Los componentes de programa son la dimensión artística y técnica global del sistema de puntuación ISU. Mientras que la puntuación técnica evalúa elemento por elemento con valor base y GOE, los componentes evalúan el conjunto de la actuación en cinco categorías distintas. Cada componente se puntúa de 0 a 10 con incrementos de 0,25, y los nueve jueces asignan una nota independiente por cada categoría. Se eliminan la más alta y la más baja de cada componente, y se promedian las siete restantes.
Las habilidades de patinaje miden la calidad técnica fundamental sobre el hielo: el equilibrio, la velocidad, la profundidad de los filos, la precisión de las curvas y la facilidad de movimiento. Las transiciones evalúan los pasos, giros y movimientos que conectan los elementos entre sí, que deben ser variados y fluidos. La performance se refiere a la presencia escénica, la energía corporal y la capacidad de comunicar algo al público.

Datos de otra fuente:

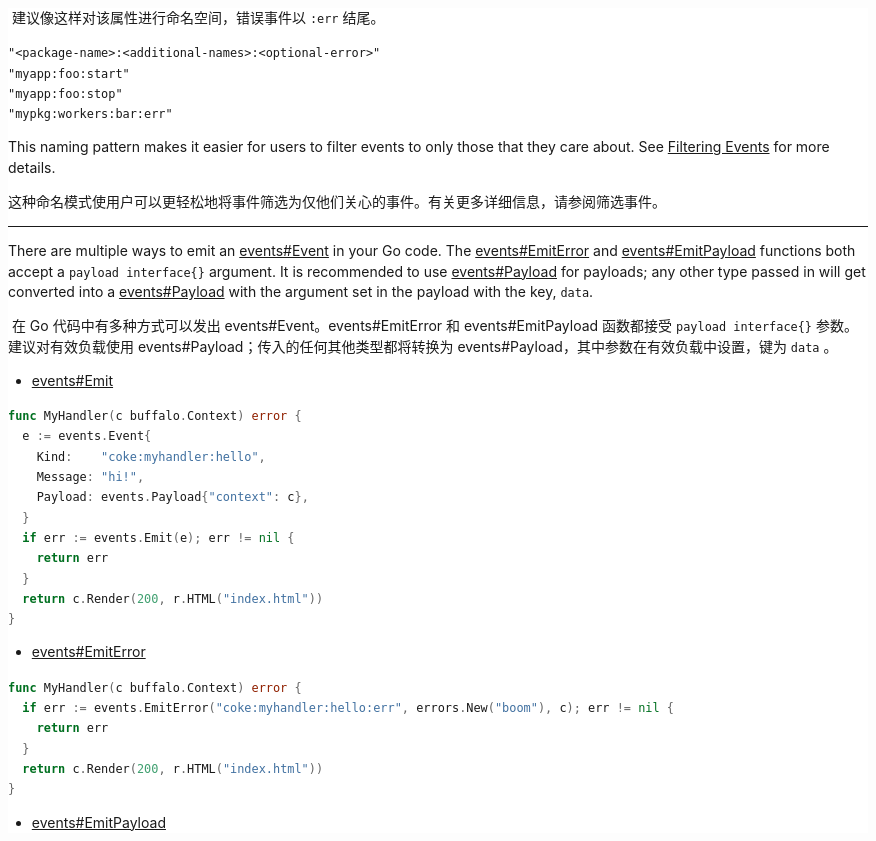 ​	建议像这样对该属性进行命名空间，错误事件以 `:err` 结尾。

```plain
"<package-name>:<additional-names>:<optional-error>"
"myapp:foo:start"
"myapp:foo:stop"
"mypkg:workers:bar:err"
```

This naming pattern makes it easier for users to filter events to only those that they care about. See [Filtering Events](https://gobuffalo.io/documentation/guides/events/#filtering-events) for more details.

​	这种命名模式使用户可以更轻松地将事件筛选为仅他们关心的事件。有关更多详细信息，请参阅筛选事件。

------

There are multiple ways to emit an [events#Event](https://pkg.go.dev/github.com/gobuffalo/events#Event) in your Go code. The [events#EmitError](https://pkg.go.dev/github.com/gobuffalo/events#EmitError) and [events#EmitPayload](https://pkg.go.dev/github.com/gobuffalo/events#EmitPayload) functions both accept a `payload interface{}` argument. It is recommended to use [events#Payload](https://pkg.go.dev/github.com/gobuffalo/events#Payload) for payloads; any other type passed in will get converted into a [events#Payload](https://pkg.go.dev/github.com/gobuffalo/events#Payload) with the argument set in the payload with the key, `data`.

​	在 Go 代码中有多种方式可以发出 events#Event。events#EmitError 和 events#EmitPayload 函数都接受 `payload interface{}` 参数。建议对有效负载使用 events#Payload；传入的任何其他类型都将转换为 events#Payload，其中参数在有效负载中设置，键为 `data` 。

- [events#Emit](https://pkg.go.dev/github.com/gobuffalo/events#Emit)

```go
func MyHandler(c buffalo.Context) error {
  e := events.Event{
    Kind:    "coke:myhandler:hello",
    Message: "hi!",
    Payload: events.Payload{"context": c},
  }
  if err := events.Emit(e); err != nil {
    return err
  }
  return c.Render(200, r.HTML("index.html"))
}
```

- [events#EmitError](https://pkg.go.dev/github.com/gobuffalo/events#EmitError)

```go
func MyHandler(c buffalo.Context) error {
  if err := events.EmitError("coke:myhandler:hello:err", errors.New("boom"), c); err != nil {
    return err
  }
  return c.Render(200, r.HTML("index.html"))
}
```

- [events#EmitPayload](https://pkg.go.dev/github.com/gobuffalo/events#EmitPayload)
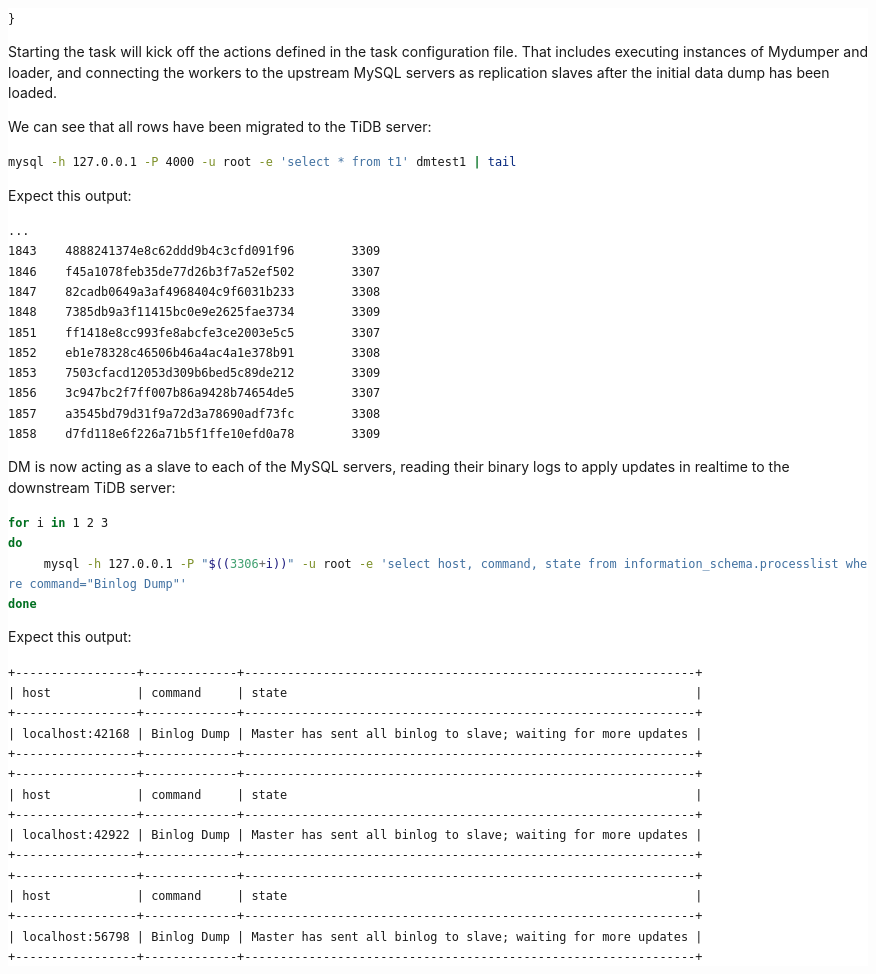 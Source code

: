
 ```
}
```

Starting the task will kick off the actions defined in the task configuration file. That includes executing instances of Mydumper and loader, and connecting the workers to the upstream MySQL servers as replication slaves after the initial data dump has been loaded.

We can see that all rows have been migrated to the TiDB server:

```bash
mysql -h 127.0.0.1 -P 4000 -u root -e 'select * from t1' dmtest1 | tail
```

Expect this output:

```
...
1843    4888241374e8c62ddd9b4c3cfd091f96        3309
1846    f45a1078feb35de77d26b3f7a52ef502        3307
1847    82cadb0649a3af4968404c9f6031b233        3308
1848    7385db9a3f11415bc0e9e2625fae3734        3309
1851    ff1418e8cc993fe8abcfe3ce2003e5c5        3307
1852    eb1e78328c46506b46a4ac4a1e378b91        3308
1853    7503cfacd12053d309b6bed5c89de212        3309
1856    3c947bc2f7ff007b86a9428b74654de5        3307
1857    a3545bd79d31f9a72d3a78690adf73fc        3308
1858    d7fd118e6f226a71b5f1ffe10efd0a78        3309
```

DM is now acting as a slave to each of the MySQL servers, reading their binary logs to apply updates in realtime to the downstream TiDB server:

```bash
for i in 1 2 3
do
     mysql -h 127.0.0.1 -P "$((3306+i))" -u root -e 'select host, command, state from information_schema.processlist where command="Binlog Dump"'
done
```

Expect this output:

```
+-----------------+-------------+---------------------------------------------------------------+
| host            | command     | state                                                         |
+-----------------+-------------+---------------------------------------------------------------+
| localhost:42168 | Binlog Dump | Master has sent all binlog to slave; waiting for more updates |
+-----------------+-------------+---------------------------------------------------------------+
+-----------------+-------------+---------------------------------------------------------------+
| host            | command     | state                                                         |
+-----------------+-------------+---------------------------------------------------------------+
| localhost:42922 | Binlog Dump | Master has sent all binlog to slave; waiting for more updates |
+-----------------+-------------+---------------------------------------------------------------+
+-----------------+-------------+---------------------------------------------------------------+
| host            | command     | state                                                         |
+-----------------+-------------+---------------------------------------------------------------+
| localhost:56798 | Binlog Dump | Master has sent all binlog to slave; waiting for more updates |
+-----------------+-------------+---------------------------------------------------------------+
```
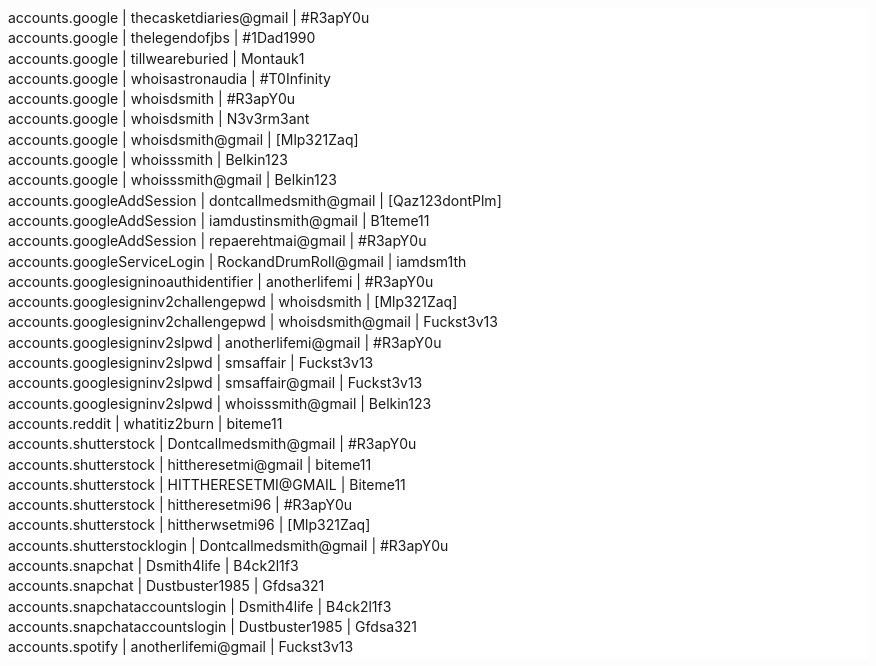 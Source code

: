 accounts.google                                                       | thecasketdiaries@gmail       | #R3apY0u                         
accounts.google                                                       | thelegendofjbs               | #1Dad1990                        
accounts.google                                                       | tillweareburied              | Montauk1                         
accounts.google                                                       | whoisastronaudia             | #T0Infinity                      
accounts.google                                                       | whoisdsmith                  | #R3apY0u                         
accounts.google                                                       | whoisdsmith                  | N3v3rm3ant                       
accounts.google                                                       | whoisdsmith@gmail            | [Mlp321Zaq]                      
accounts.google                                                       | whoisssmith                  | Belkin123                        
accounts.google                                                       | whoisssmith@gmail            | Belkin123                        
accounts.googleAddSession                                             | dontcallmedsmith@gmail       | [Qaz123dontPlm]                  
accounts.googleAddSession                                             | iamdustinsmith@gmail         | B1teme11                         
accounts.googleAddSession                                             | repaerehtmai@gmail           | #R3apY0u                         
accounts.googleServiceLogin                                           | RockandDrumRoll@gmail        | iamdsm1th                        
accounts.googlesigninoauthidentifier                                  | anotherlifemi                | #R3apY0u                         
accounts.googlesigninv2challengepwd                                   | whoisdsmith                  | [Mlp321Zaq]                      
accounts.googlesigninv2challengepwd                                   | whoisdsmith@gmail            | Fuckst3v13                       
accounts.googlesigninv2slpwd                                          | anotherlifemi@gmail          | #R3apY0u                         
accounts.googlesigninv2slpwd                                          | smsaffair                    | Fuckst3v13                       
accounts.googlesigninv2slpwd                                          | smsaffair@gmail              | Fuckst3v13                       
accounts.googlesigninv2slpwd                                          | whoisssmith@gmail            | Belkin123                        
accounts.reddit                                                       | whatitiz2burn                | biteme11                         
accounts.shutterstock                                                 | Dontcallmedsmith@gmail       | #R3apY0u                         
accounts.shutterstock                                                 | hittheresetmi@gmail          | biteme11                         
accounts.shutterstock                                                 | HITTHERESETMI@GMAIL          | Biteme11                         
accounts.shutterstock                                                 | hittheresetmi96              | #R3apY0u                         
accounts.shutterstock                                                 | hittherwsetmi96              | [Mlp321Zaq]                      
accounts.shutterstocklogin                                            | Dontcallmedsmith@gmail       | #R3apY0u                         
accounts.snapchat                                                     | Dsmith4life                  | B4ck2l1f3                        
accounts.snapchat                                                     | Dustbuster1985               | Gfdsa321                         
accounts.snapchataccountslogin                                        | Dsmith4life                  | B4ck2l1f3                        
accounts.snapchataccountslogin                                        | Dustbuster1985               | Gfdsa321                         
accounts.spotify                                                      | anotherlifemi@gmail          | Fuckst3v13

La composición juzga la estructura coreográfica, el uso del espacio y la creatividad del diseño del programa. La interpretación evalúa la relación entre la música elegida y los movimientos del patinador.
Los componentes son una fuente importante de debate en el mundo del patinaje porque su evaluación implica un grado de subjetividad mayor que la de los saltos. Los críticos señalan que las notas de componentes tienden a seguir la reputación del patinador más que su actuación real del día, y que los patinadores de determinadas escuelas o federaciones reciben sistemáticamente notas de componentes más generosas. Estos debates han llevado a propuestas de reforma, aunque el sistema de cinco componentes sigue siendo la base del juicio artístico en el patinaje ISU.